Your answer should consist of the lines in the data below that contain "every".

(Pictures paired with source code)
----
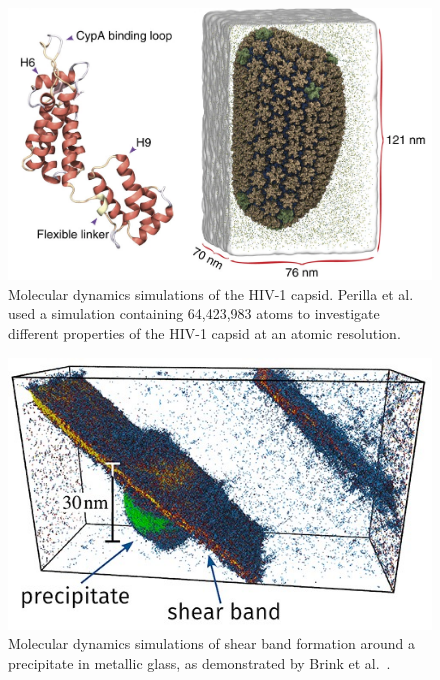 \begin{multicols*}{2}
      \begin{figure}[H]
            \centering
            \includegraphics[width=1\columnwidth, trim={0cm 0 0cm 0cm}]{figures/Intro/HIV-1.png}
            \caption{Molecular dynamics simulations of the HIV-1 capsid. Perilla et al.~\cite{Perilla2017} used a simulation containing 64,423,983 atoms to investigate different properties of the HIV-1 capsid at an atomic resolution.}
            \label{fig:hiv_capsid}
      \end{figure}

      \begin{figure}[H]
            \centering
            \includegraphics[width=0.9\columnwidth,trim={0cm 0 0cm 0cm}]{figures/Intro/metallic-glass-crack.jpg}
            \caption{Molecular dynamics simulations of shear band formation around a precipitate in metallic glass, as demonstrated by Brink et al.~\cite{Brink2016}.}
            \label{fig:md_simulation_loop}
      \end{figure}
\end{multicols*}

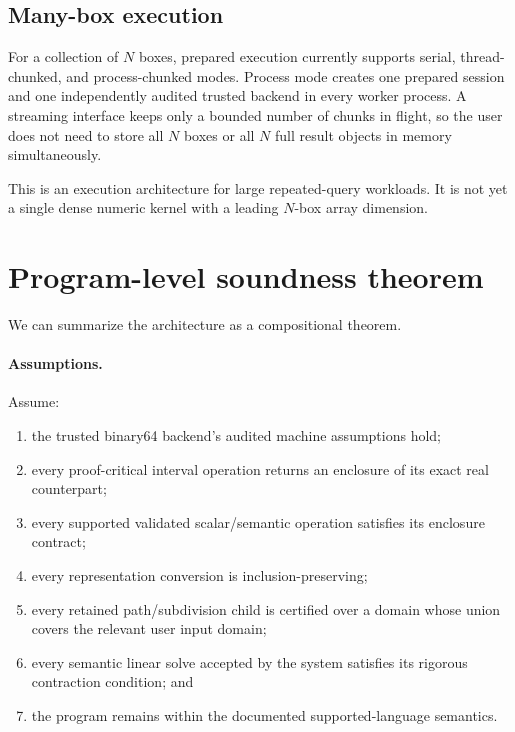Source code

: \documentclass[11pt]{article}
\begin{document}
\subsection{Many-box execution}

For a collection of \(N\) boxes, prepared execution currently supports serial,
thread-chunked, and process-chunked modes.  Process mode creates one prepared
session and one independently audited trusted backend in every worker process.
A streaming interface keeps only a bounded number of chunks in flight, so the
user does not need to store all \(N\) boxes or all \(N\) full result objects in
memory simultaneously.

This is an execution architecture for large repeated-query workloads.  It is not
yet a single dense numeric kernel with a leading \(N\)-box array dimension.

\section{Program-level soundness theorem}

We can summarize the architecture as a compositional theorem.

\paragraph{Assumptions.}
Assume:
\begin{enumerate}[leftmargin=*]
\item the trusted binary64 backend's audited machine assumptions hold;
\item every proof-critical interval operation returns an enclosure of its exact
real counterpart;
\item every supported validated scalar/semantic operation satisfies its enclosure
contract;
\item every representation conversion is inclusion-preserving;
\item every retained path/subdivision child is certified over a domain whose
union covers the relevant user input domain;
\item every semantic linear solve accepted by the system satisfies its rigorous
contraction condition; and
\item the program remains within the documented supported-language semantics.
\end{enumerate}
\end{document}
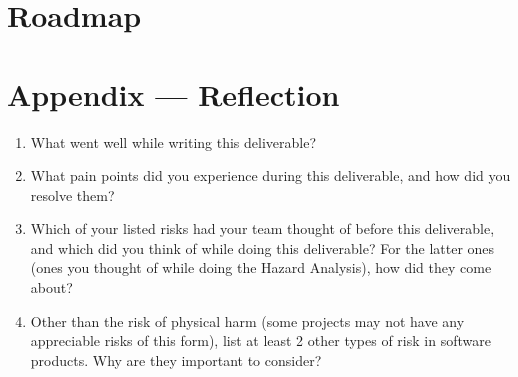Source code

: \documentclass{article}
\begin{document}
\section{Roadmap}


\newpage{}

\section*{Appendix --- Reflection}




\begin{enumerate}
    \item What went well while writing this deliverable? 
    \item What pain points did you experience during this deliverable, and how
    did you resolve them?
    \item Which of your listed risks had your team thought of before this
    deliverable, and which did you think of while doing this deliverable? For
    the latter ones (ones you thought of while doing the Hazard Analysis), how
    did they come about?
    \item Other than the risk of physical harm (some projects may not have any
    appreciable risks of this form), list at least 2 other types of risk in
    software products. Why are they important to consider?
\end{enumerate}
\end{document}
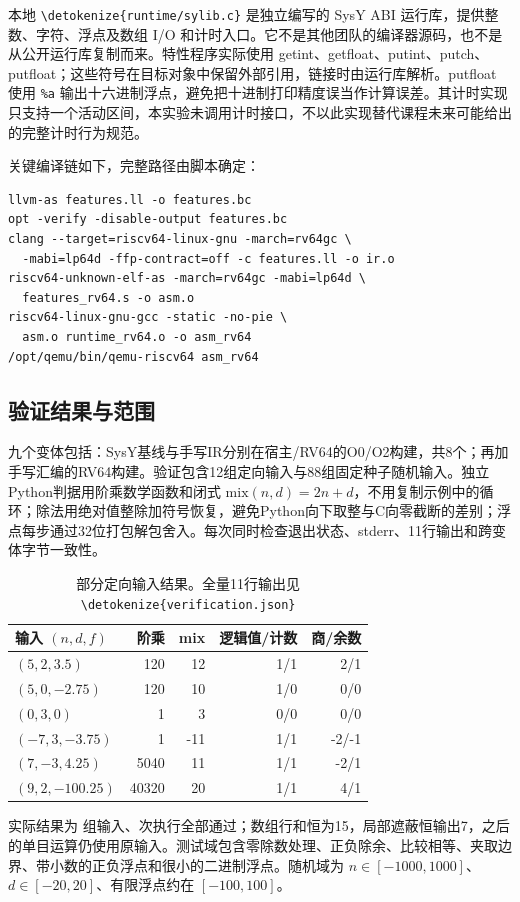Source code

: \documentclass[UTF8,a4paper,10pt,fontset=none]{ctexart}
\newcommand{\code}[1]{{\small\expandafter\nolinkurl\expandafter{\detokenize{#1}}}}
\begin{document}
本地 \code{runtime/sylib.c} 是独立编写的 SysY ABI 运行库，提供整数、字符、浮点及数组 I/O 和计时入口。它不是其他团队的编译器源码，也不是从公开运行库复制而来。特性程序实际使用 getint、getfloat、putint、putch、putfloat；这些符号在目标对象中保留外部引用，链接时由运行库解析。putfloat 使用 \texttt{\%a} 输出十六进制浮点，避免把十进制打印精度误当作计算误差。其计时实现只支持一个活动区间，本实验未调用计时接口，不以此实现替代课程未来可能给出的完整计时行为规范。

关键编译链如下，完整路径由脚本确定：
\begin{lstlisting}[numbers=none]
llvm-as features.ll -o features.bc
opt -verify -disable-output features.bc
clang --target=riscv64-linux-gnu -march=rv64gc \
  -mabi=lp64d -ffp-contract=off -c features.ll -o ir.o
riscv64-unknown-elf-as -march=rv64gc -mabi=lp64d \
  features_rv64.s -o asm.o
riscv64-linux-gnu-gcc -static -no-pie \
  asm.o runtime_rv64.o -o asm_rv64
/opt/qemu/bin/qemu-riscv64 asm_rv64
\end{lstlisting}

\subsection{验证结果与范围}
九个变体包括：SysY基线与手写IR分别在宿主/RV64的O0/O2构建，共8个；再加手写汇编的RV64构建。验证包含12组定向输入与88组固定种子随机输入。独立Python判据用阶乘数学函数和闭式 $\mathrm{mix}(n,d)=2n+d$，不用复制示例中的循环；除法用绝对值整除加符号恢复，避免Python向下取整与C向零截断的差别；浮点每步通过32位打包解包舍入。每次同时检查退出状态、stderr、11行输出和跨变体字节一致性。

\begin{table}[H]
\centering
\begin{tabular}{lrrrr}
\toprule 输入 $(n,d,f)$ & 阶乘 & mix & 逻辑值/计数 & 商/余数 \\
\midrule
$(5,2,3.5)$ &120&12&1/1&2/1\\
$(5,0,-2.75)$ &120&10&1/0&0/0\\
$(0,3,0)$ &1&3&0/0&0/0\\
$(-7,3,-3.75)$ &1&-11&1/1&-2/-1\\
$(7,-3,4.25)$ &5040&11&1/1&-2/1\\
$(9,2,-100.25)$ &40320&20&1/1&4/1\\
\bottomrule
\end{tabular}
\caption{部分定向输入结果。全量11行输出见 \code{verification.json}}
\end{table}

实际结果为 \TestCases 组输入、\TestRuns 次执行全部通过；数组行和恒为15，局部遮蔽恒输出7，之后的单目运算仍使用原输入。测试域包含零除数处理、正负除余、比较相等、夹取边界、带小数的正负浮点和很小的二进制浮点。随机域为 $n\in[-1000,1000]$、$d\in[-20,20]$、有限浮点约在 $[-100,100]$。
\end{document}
----
- TASK RESULT:
session and one independently audited trusted backend in every worker process.
\item every proof-critical interval operation returns an enclosure of its exact
\item every supported validated scalar/semantic operation satisfies its enclosure
\item every representation conversion is inclusion-preserving;
\item every retained path/subdivision child is certified over a domain whose
\item every semantic linear solve accepted by the system satisfies its rigorous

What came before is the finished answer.